Grass is not digestible to Birds or People...Ungulates who do digest it, have three Stomachs in which to ferment it via symbiotes, special enzymes, ample, and successive 'chewing', ( 'Chewing their Cud' and so on, which is re-chewing already swallowed, semi-frerments, Grass, ) they have internal Yeasts and so on...



Ohhhhhhhhhhhh...yeeeeeeeeeeeesh...if they were eating Grass, it would be very bad for them...



Anyway, "ACV" if nothing else is handy...and or, I believe what you need here, in part, definitely, are anti-fungals, "Nystatin" or "Medistatin" and the 'poor mans' sort of 'made do', if one does not have those, can be "ACV-Water"...

Mix four Tablespoons of raw Apple Cider Vinegar to a Gallon of good Water...haver this be their water for now, have in glass or plastic or stainless steel containers, no 'Galvanized' or 'Zink' containers...


The things in the Throats you saw, might be Candida or Yellow or Orange or off-white Fungus and not Canker...even though as a fungal infection weakens them, Canker can start up in addition.


Get to that Vet tomorrow, bring a deceased one with for a fast, casual Necropsy, tell him that a Fungal infection of the Crop is 'suspected' and tell him everything else, in two seconds, he can say "Eye, or Nay" and you go from there...tell him about the 'grass' of course...though it might be present clogging the Crop of the deceased one being necropsy'd...anyway...


Good luck..!


Phil
l v


----------



## MaryOfExeter (Sep 30, 2007)

Yes I know canker can be internal. I can't say that there_ isn't_ a bird in there with internal canker, but I do know the bird my dad looked at didn't as far as he could find.
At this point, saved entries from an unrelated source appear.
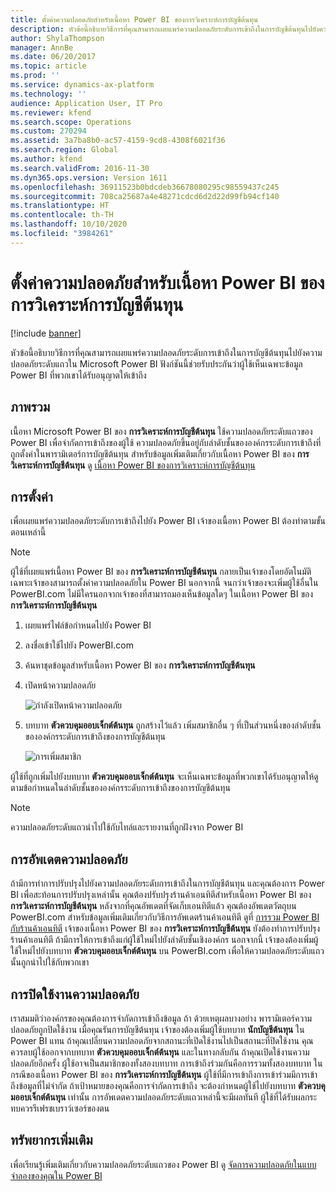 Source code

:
 ```yaml
---
title: ตั้งค่าความปลอดภัยสำหรับเนื้อหา Power BI ของการวิเคราะห์การบัญชีต้นทุน
description: หัวข้อนี้อธิบายวิธีการที่คุณสามารถเผยแพร่ความปลอดภัยระดับการเข้าถึงในการบัญชีต้นทุนไปยังความปลอดภัยระดับแถวใน Microsoft Power BI ฟังก์ชันนี้ช่วยรับประกันว่าผู้ใช้เห็นเฉพาะข้อมูล Power BI ที่พวกเขาได้รับอนุญาตให้เข้าถึง
author: ShylaThompson
manager: AnnBe
ms.date: 06/20/2017
ms.topic: article
ms.prod: ''
ms.service: dynamics-ax-platform
ms.technology: ''
audience: Application User, IT Pro
ms.reviewer: kfend
ms.search.scope: Operations
ms.custom: 270294
ms.assetid: 3a7ba8b0-ac57-4159-9cd8-4308f6021f36
ms.search.region: Global
ms.author: kfend
ms.search.validFrom: 2016-11-30
ms.dyn365.ops.version: Version 1611
ms.openlocfilehash: 36911523b0bdcdeb36678080295c98559437c245
ms.sourcegitcommit: 708ca25687a4e48271cdcd6d2d22d99fb94cf140
ms.translationtype: HT
ms.contentlocale: th-TH
ms.lasthandoff: 10/10/2020
ms.locfileid: "3984261"
---
```

# <a name="set-up-security-for-the-cost-accounting-analysis-power-bi-content"></a>ตั้งค่าความปลอดภัยสำหรับเนื้อหา Power BI ของการวิเคราะห์การบัญชีต้นทุน

[!include [banner](../includes/banner.md)]

หัวข้อนี้อธิบายวิธีการที่คุณสามารถเผยแพร่ความปลอดภัยระดับการเข้าถึงในการบัญชีต้นทุนไปยังความปลอดภัยระดับแถวใน Microsoft Power BI ฟังก์ชันนี้ช่วยรับประกันว่าผู้ใช้เห็นเฉพาะข้อมูล Power BI ที่พวกเขาได้รับอนุญาตให้เข้าถึง

## <a name="overview"></a>ภาพรวม

เนื้อหา Microsoft Power BI ของ **การวิเคราะห์การบัญชีต้นทุน** ใช้ความปลอดภัยระดับแถวของ Power BI เพื่อจำกัดการเข้าถึงของผู้ใช้ ความปลอดภัยขึ้นอยู่กับลำดับชั้นขององค์กรระดับการเข้าถึงที่ถูกตั้งค่าในพารามิเตอร์การบัญชีต้นทุน สำหรับข้อมูลเพิ่มเติมเกี่ยวกับเนื้อหา Power BI ของ **การวิเคราะห์การบัญชีต้นทุน** ดู [เนื้อหา Power BI ของการวิเคราะห์การบัญชีต้นทุน](cost-accounting-analysis-content-pack.md)

## <a name="setup"></a>การตั้งค่า
เพื่อเผยแพร่ความปลอดภัยระดับการเข้าถึงไปยัง Power BI เจ้าของเนื้อหา Power BI ต้องทำตามขั้นตอนเหล่านี้

> [!NOTE]
> ผู้ใช้ที่เผยแพร่เนื้อหา Power BI ของ **การวิเคราะห์การบัญชีต้นทุน** กลายเป็นเจ้าของโดยอัตโนมัติ เฉพาะเจ้าของสามารถตั้งค่าความปลอดภัยใน Power BI นอกจากนี้ จนกว่าเจ้าของจะเพิ่มผู้ใช้อื่นใน PowerBI.com ไม่มีใครนอกจากเจ้าของที่สามารถมองเห็นข้อมูลใดๆ ในเนื้อหา Power BI ของ **การวิเคราะห์การบัญชีต้นทุน**

1. เผยแพร่ไฟล์ข้อกำหนดไปยัง Power BI
2. ลงชื่อเข้าใช้ไปยัง PowerBI.com
3. ค้นหาชุดข้อมูลสำหรับเนื้อหา Power BI ของ **การวิเคราะห์การบัญชีต้นทุน**
4. เปิดหน้าความปลอดภัย

    ![กำลังเปิดหน้าความปลอดภัย](./media/CA-picture-1.png)

5. บทบาท **ตัวควบคุมออบเจ็กต์ต้นทุน** ถูกสร้างไว้แล้ว เพิ่มสมาชิกอื่น ๆ ที่เป็นส่วนหนึ่งของลำดับชั้นขององค์กรระดับการเข้าถึงของการบัญชีต้นทุน

    ![การเพิ่มสมาชิก](./media/CA-picture-2.png)

ผู้ใช้ที่ถูกเพิ่มไปยังบทบาท **ตัวควบคุมออบเจ็กต์ต้นทุน** จะเห็นเฉพาะข้อมูลที่พวกเขาได้รับอนุญาตให้ดู ตามข้อกำหนดในลำดับชั้นขององค์กรระดับการเข้าถึงของการบัญชีต้นทุน

> [!NOTE]
> ความปลอดภัยระดับแถวนำไปใช้กับไทล์และรายงานที่ถูกฝังจาก Power BI

## <a name="updating-security"></a>การอัพเดตความปลอดภัย
ถ้ามีการทำการปรับปรุงไปยังความปลอดภัยระดับการเข้าถึงในการบัญชีต้นทุน และคุณต้องการ Power BI เพื่อสะท้อนการปรับปรุงเหล่านั้น คุณต้องปรับปรุงร้านค้าเอนทิตีสำหรับเนื้อหา Power BI ของ **การวิเคราะห์การบัญชีต้นทุน** หลังจากที่คุณอัพเดตที่จัดเก็บเอนทิตีแล้ว คุณต้องอัพเดตวัตถุบน PowerBI.com สำหรับข้อมูลเพิ่มเติมเกี่ยวกับวิธีการอัพเดตร้านค้าเอนทิตี ดูที่ [การรวม Power BI กับร้านค้าเอนทิตี](power-bi-integration-entity-store.md#update-entity-store) เจ้าของเนื้อหา Power BI ของ **การวิเคราะห์การบัญชีต้นทุน** ยังต้องทำการปรับปรุงร้านค้าเอนทิตี ถ้ามีการให้การเข้าถึงแก่ผู้ใช้ใหม่ไปยังลำดับชั้นเชิงองค์กร นอกจากนี้ เจ้าของต้องเพิ่มผู้ใช้ใหม่ไปยังบทบาท **ตัวควบคุมออบเจ็กต์ต้นทุน** บน PowerBI.com เพื่อให้ความปลอดภัยระดับแถวนั้นถูกนำไปใช้กับพวกเขา

## <a name="disabling-security"></a>การปิดใช้งานความปลอดภัย
เราสมมติว่าองค์กรของคุณต้องการจำกัดการเข้าถึงข้อมูล ถ้า ด้วยเหตุผลบางอย่าง พารามิเตอร์ความปลอดภัยถูกปิดใช้งาน เมื่อคุณรันการบัญชีต้นทุน เจ้าของต้องเพิ่มผู้ใช้บทบาท **นักบัญชีต้นทุน** ใน Power BI แทน ถ้าคุณเปลี่ยนความปลอดภัยจากสถานะที่เปิดใช้งานไปเป็นสถานะที่ปิดใช้งาน คุณควรลบผู้ใช้ออกจากบทบาท **ตัวควบคุมออบเจ็กต์ต้นทุน** และในทางกลับกัน ถ้าคุณเปิดใช้งานความปลอดภัยอีกครั้ง ผู้ใช้อาจเป็นสมาชิกของทั้งสองบทบาท การเข้าถึงร่วมกันคือการรวมทั้งสองบทบาท ในกรณีของเนื้อหา Power BI ของ **การวิเคราะห์การบัญชีต้นทุน** ผู้ใช้ที่มีการเข้าถึงการเข้าร่วมมีการเข้าถึงข้อมูลที่ไม่จำกัด ถ้าเป้าหมายของคุณคือการจำกัดการเข้าถึง จะต้องกำหนดผู้ใช้ไปยังบทบาท **ตัวควบคุมออบเจ็กต์ต้นทุน** เท่านั้น การอัพเดตความปลอดภัยระดับแถวเหล่านี้จะมีผลทันที ผู้ใช้ที่ได้รับผลกระทบควรรีเฟรชเบราว์เซอร์ของตน

## <a name="additional-resources"></a>ทรัพยากรเพิ่มเติม
เพื่อเรียนรู้เพิ่มเติมเกี่ยวกับความปลอดภัยระดับแถวของ Power BI ดู [จัดการความปลอดภัยในแบบจำลองของคุณใน Power BI](https://powerbi.microsoft.com/documentation/powerbi-admin-rls/#manage-security-on-your-model)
Crop was clear, but we did see that bird had eaten a lot of greens.
One of the very first thoughts that came to mind when I saw my birds like this, was that something or someone (long story short, there are some trouble makers around here  ) had poisoned them. The flood could very well have washed some type of chemical, sickness, or something, into the aviary. The water I provide for them is fresh and clean everyday, as well as the food. The grass they were eating when I said that, was in a different spot and on a hill, so maybe not as much, if anything at all, had accumulated on it. We personally haven't put any chemicals in the yard. They weren't really eating like...grass blades or leaves or anything, but the _seeds_ the plants make. So I guess 'wild seeds' would have sounded a bit better than saying 'grass'.
When I get home I'll do the 4 tablespoons of vinegar per gallon, and give everyone a canker pill. I'm also in the process of hounding my dad about taking some birds to the vet today


----------



## Charis (Feb 11, 2007)

*Instructions from the resourse section for Metronidazole [Fishzole]*

METRONIDAZOLE (Flagyl, Torgyl, Stormogyl)

Dose 20-50 mgs per kilo BID or 40-100mgs per kilo OID (Once daily)- 14 days. 
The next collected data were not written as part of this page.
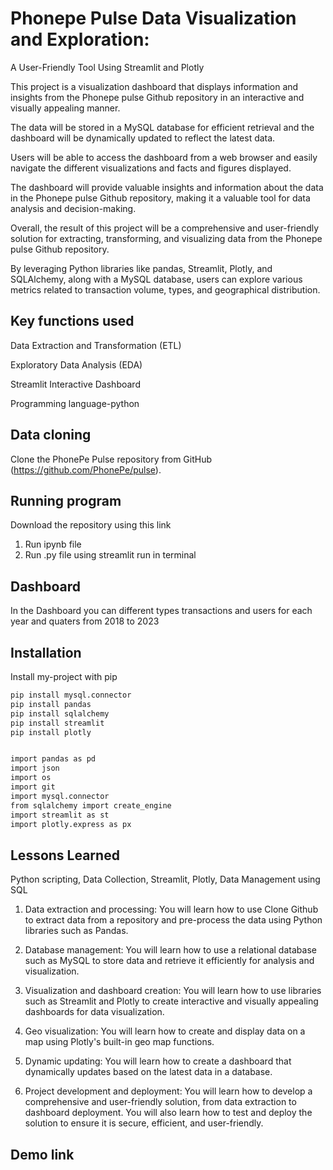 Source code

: 
# Phonepe Pulse Data Visualization and Exploration:

A User-Friendly Tool Using Streamlit and Plotly

This project is a visualization dashboard that displays
information and insights from the Phonepe pulse Github repository in an interactive
and visually appealing manner. 

The data
will be stored in a MySQL database for efficient retrieval and the dashboard will be
dynamically updated to reflect the latest data.


Users will be able to access the dashboard from a web browser and easily navigate
the different visualizations and facts and figures displayed. 

The dashboard will
provide valuable insights and information about the data in the Phonepe pulse
Github repository, making it a valuable tool for data analysis and decision-making.


Overall, the result of this project will be a comprehensive and user-friendly solution
for extracting, transforming, and visualizing data from the Phonepe pulse Github
repository.

 By leveraging Python libraries like pandas, Streamlit, Plotly, and SQLAlchemy, along with a MySQL database, users can explore various metrics related to transaction volume, types, and geographical distribution.



## Key functions used

Data Extraction and Transformation (ETL)

Exploratory Data Analysis (EDA)

Streamlit Interactive Dashboard

Programming language-python

## Data cloning

Clone the PhonePe Pulse repository from GitHub (https://github.com/PhonePe/pulse).

## Running program

Download the repository using this link

1. Run ipynb file
2. Run .py file using streamlit run in terminal

## Dashboard

In the Dashboard you can different types transactions and users for each year and quaters from 2018 to 2023
## Installation

Install my-project with pip

```bash
pip install mysql.connector
pip install pandas
pip install sqlalchemy
pip install streamlit
pip install plotly


import pandas as pd
import json
import os
import git
import mysql.connector
from sqlalchemy import create_engine
import streamlit as st
import plotly.express as px
```
    
## Lessons Learned

Python scripting, Data Collection, Streamlit, Plotly, Data Management using SQL

1. Data extraction and processing: You will learn how to use Clone Github to
extract data from a repository and pre-process the data using Python libraries
such as Pandas.

2. Database management: You will learn how to use a relational database such
as MySQL to store data and retrieve it efficiently for analysis and visualization.

3. Visualization and dashboard creation: You will learn how to use libraries
such as Streamlit and Plotly to create interactive and visually appealing
dashboards for data visualization.

4. Geo visualization: You will learn how to create and display data on a map
using Plotly's built-in geo map functions.

5. Dynamic updating: You will learn how to create a dashboard that
dynamically updates based on the latest data in a database.

6. Project development and deployment: You will learn how to develop a
comprehensive and user-friendly solution, from data extraction to dashboard
deployment. You will also learn how to test and deploy the solution to ensure it
is secure, efficient, and user-friendly.



## Demo link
In very rare cases, liver damage can be caused by prolonged use over 14 days - but it is very rare and one must balance the risks.
If maintained for 14 days or more it is highly effective against a severe infection of trichomonas gallinae and in preventing an inside recurrence- (not reinfection from an outside source, ie another bird).
Used for anaerobic, (flushing deep wounds), and protozoal infections. Can be given concurrently with Amoxy and Trim Sulphas.


----------



## myrpalom (Aug 12, 2004)

The symptoms described by Becky in her first post look like "Adenovirus of type II" (perfectly healthy birds die within a few hours, vomiting, yellow diarrhea). We call it "sudden death " in Belgium. It is viral, no treatment, only supportive care. Happened to me in 2005, 10% of my rescued birds died. Nothing I could do. It was a nightmare. I really hope this is not what is happening in your loft, it is incredibly sad to watch your pigeons die one by one without being able to stop it.
Here is an article on it in Dutch, you can use Altavista Babelfish for automatic translation:
http://www.pipa.be/artikels/ADINOVIROSEnl.htm

Myriam


----------



## MaryOfExeter (Sep 30, 2007)

Thanks Charis for the fishzole information. Just got done giving everyone their pills and ACV. The three sick birds I mentioned being in isolation that had started gushing yesterday, didn't make it. I can pretty much say for sure that they don't start doing that until they're too bad off. The healthy ones I didn't even see throwing up today.
Adeno virus II sounds like it, yes. Only one so far showed signs of yellowish droppings though, and some don't even look to have diarrhea period. But of course those are the healthier ones that...look healthy. I hope they stay that way and make it through this.


----------



## Charis (Feb 11, 2007)

Becky, It is the nature of birds to not act sick even when they are. A bird that acts sick, in the wild, is much more vulnerable to predators and so as a defense, they act well for as long as they can. When you notice a sick bird, that bird is really sick and time is of the essence.


----------



## jenfer (Jan 7, 2008)

Would a viral outbreak be associated with crop stasis? Seems to me that a bacterial or fungal infection would be more likely.

Jennifer


----------



## pdpbison (Mar 15, 2005)

jenfer said:


> Would a viral outbreak be associated with crop stasis? Seems to me that a bacterial or fungal infection would be more likely.
> 
> Jennifer




Well...you and me both...


But, oh well...


Who knows what various Virus can do...and also, they will effect different age Pigeons differently, and effect Pigeons in differing Healthor condition, differently...anyway.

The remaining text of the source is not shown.